Key findings of the report
In reviewing Facebook’s approach to date for dealing with disinformation and fake news, the report noted that “the age of inadequate self-regulation” needs to come to an end. Facebook has been given every opportunity to deal with fake news and disinformation, but at every turn, has either sidestepped making any major changes or simply continued on with business as usual. In fact, the modus operandi of Facebook appears to be to “maximize revenue at all costs,” even if those costs are user privacy and user trust.
In order to maximize revenues, the report notes, Facebook has turned a blind eye to disinformation and “dark adverts” coming from unidentifiable sources that might include large state actors such as Russia. In doing so, Facebook and other big tech companies have failed in their “duty of care.” In other words, Facebook has been hiding behind the mantra of “we’re just a platform” for too long, and needs to accept more responsibility for what type of content gets published to Facebook on a daily basis.
Where the report used its most critical language is when it assessed the role of Facebook CEO Mark Zuckerberg. According to the report, Mark Zuckerberg has failed to show levels of leadership and responsibility that would be expected from the head of a company with 2 billion users worldwide. In fact, Zuckerberg was called to task for enabling Facebook to behave in the same manner as “digital gangsters,” with rival companies repeatedly being threatened to have their data turned off if they failed to comply with Facebook demands.
While the report was originally launched in September 2017, it took on particular urgency in the wake of the Cambridge Analytica scandal in March 2018. At that time, news broke that Facebook had failed to clean up any of its data-sharing practices with third-party developers and had failed to abide by a regulatory consent agreement dating all the way back to 2011 that attempted to hold Facebook to account. From the perspective of the report’s authors, the Cambridge Analytica scandal was particularly embarrassing because it involved a UK company blatantly trading in personal data gleaned from Facebook in order to impact election results. This called into question not only the result of the 2016 U.S. presidential election, but also all British elections dating back to 2014 (including the Brexit vote and the Scottish vote to leave the UK).

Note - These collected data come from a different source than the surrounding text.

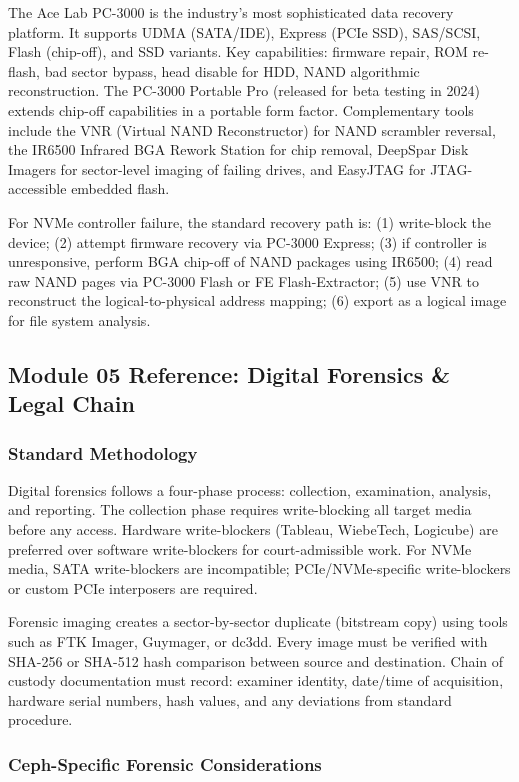 \documentclass[11pt,letterpaper]{article}
\begin{document}
The Ace Lab PC-3000 is the industry's most sophisticated data recovery platform. It supports UDMA (SATA/IDE), Express (PCIe SSD), SAS/SCSI, Flash (chip-off), and SSD variants. Key capabilities: firmware repair, ROM re-flash, bad sector bypass, head disable for HDD, NAND algorithmic reconstruction. The PC-3000 Portable Pro (released for beta testing in 2024) extends chip-off capabilities in a portable form factor. Complementary tools include the VNR (Virtual NAND Reconstructor) for NAND scrambler reversal, the IR6500 Infrared BGA Rework Station for chip removal, DeepSpar Disk Imagers for sector-level imaging of failing drives, and EasyJTAG for JTAG-accessible embedded flash.

For NVMe controller failure, the standard recovery path is: (1) write-block the device; (2) attempt firmware recovery via PC-3000 Express; (3) if controller is unresponsive, perform BGA chip-off of NAND packages using IR6500; (4) read raw NAND pages via PC-3000 Flash or FE Flash-Extractor; (5) use VNR to reconstruct the logical-to-physical address mapping; (6) export as a logical image for file system analysis.

\subsection{Module 05 Reference: Digital Forensics \& Legal Chain}

\subsubsection{Standard Methodology}

Digital forensics follows a four-phase process: collection, examination, analysis, and reporting. The collection phase requires write-blocking all target media before any access. Hardware write-blockers (Tableau, WiebeTech, Logicube) are preferred over software write-blockers for court-admissible work. For NVMe media, SATA write-blockers are incompatible; PCIe/NVMe-specific write-blockers or custom PCIe interposers are required.

Forensic imaging creates a sector-by-sector duplicate (bitstream copy) using tools such as FTK Imager, Guymager, or dc3dd. Every image must be verified with SHA-256 or SHA-512 hash comparison between source and destination. Chain of custody documentation must record: examiner identity, date/time of acquisition, hardware serial numbers, hash values, and any deviations from standard procedure.

\subsubsection{Ceph-Specific Forensic Considerations}
\end{document}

Key suggestions of the report
As a result of Facebook acting like digital gangsters, the report suggested that there needs to be a Compulsory Code of Ethics for big tech companies. This Code of Ethics would lay out all of the responsibilities of tech companies to deal with harmful (and illegal) content on their sites. The report characterized this content as the “malicious and relentless targeting of citizens.” This Code of Ethics would also hold tech companies to a much higher standard in terms of how they respond to requests from government and regulatory authorities.
For example, the report’s authors repeatedly suggested that Facebook gave “incomplete, disingenuous, and misleading answers” whenever possible, mostly to avoid any type of regulatory oversight. Moreover, whenever Mark Zuckerberg was asked to appear in person to describe the company’s business practices, he instead sent junior subordinates who were not able to give the depth and sophistication of answers needed to make an accurate assessment. Moreover, the report notes that this was almost done on purpose – to ensure that regulators could not really peer deep inside the company to figure out what was happening. The Chairman of the Digital, Culture, Media and Sport Committee, Damian Collins, even said that Facebook (and more specifically, Mark Zuckerberg) should be held in “contempt” of Parliament and the UK’s parliamentary democracy.
In fact, says the report, Facebook “purposefully obfuscated” what was happening on the platform around the time of the 2016 elections in the UK and United States. And, by failing to see who was posting content on the platform, and to track just how easily foreign actors such as Russia or China could influence the platform, Facebook left elections “vulnerable to foreign interference.” These concerns are so great, in fact, that the report recommends revisiting every major election since the 2014 Scottish referendum in order to assess how foreign influence and disinformation might have swayed those results.
The impact of Facebook and other social media giants on election results is so great that the committee that authored the report also suggests that UK election laws are no longer “fit for purpose.” In many cases, they should be completely re-written from scratch in order to update them for modern digital realities.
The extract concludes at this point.